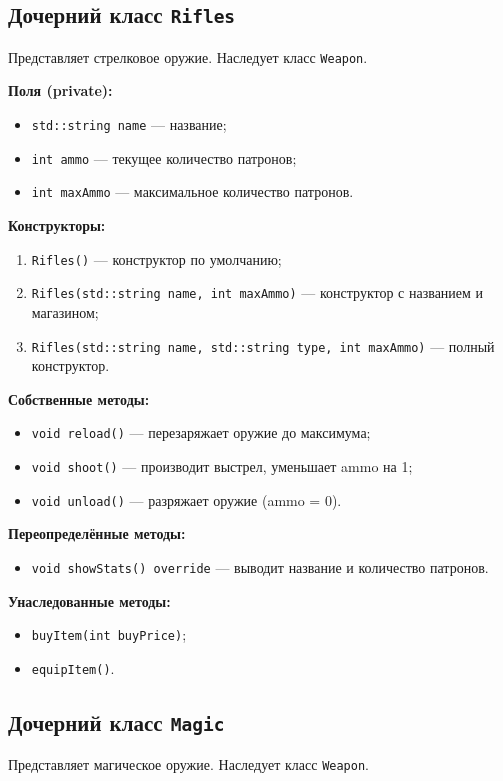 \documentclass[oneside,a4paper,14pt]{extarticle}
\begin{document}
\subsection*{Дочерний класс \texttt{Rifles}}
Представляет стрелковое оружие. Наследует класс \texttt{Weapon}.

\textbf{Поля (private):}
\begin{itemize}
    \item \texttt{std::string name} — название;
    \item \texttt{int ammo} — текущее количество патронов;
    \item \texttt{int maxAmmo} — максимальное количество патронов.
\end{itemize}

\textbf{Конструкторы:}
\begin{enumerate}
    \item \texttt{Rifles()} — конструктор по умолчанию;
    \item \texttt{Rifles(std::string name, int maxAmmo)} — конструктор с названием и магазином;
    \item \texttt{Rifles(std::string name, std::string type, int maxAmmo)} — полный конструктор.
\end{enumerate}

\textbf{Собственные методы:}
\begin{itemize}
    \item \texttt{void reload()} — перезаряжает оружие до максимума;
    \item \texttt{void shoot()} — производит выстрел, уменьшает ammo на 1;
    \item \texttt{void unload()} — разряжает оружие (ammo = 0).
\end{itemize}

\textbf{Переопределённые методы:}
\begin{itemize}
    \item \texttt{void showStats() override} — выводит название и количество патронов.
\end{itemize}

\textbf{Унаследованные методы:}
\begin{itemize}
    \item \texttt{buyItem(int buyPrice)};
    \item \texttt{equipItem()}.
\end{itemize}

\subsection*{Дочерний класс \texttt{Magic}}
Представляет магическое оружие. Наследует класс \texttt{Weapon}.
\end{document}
+++
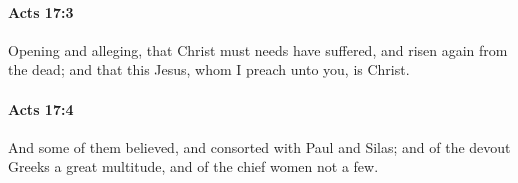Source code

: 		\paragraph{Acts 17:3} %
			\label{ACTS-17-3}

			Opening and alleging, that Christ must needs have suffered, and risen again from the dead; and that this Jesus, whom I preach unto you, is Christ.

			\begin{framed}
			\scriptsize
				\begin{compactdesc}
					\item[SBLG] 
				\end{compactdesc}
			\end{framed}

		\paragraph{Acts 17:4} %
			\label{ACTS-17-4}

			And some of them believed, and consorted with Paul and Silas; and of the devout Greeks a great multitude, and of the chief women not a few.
+++
-- Problem to work on --
List each line of the entries that holds the string "методы".

-- Output of the task --
\textbf{Собственные методы:}
\textbf{Переопределённые методы:}
\textbf{Унаследованные методы:}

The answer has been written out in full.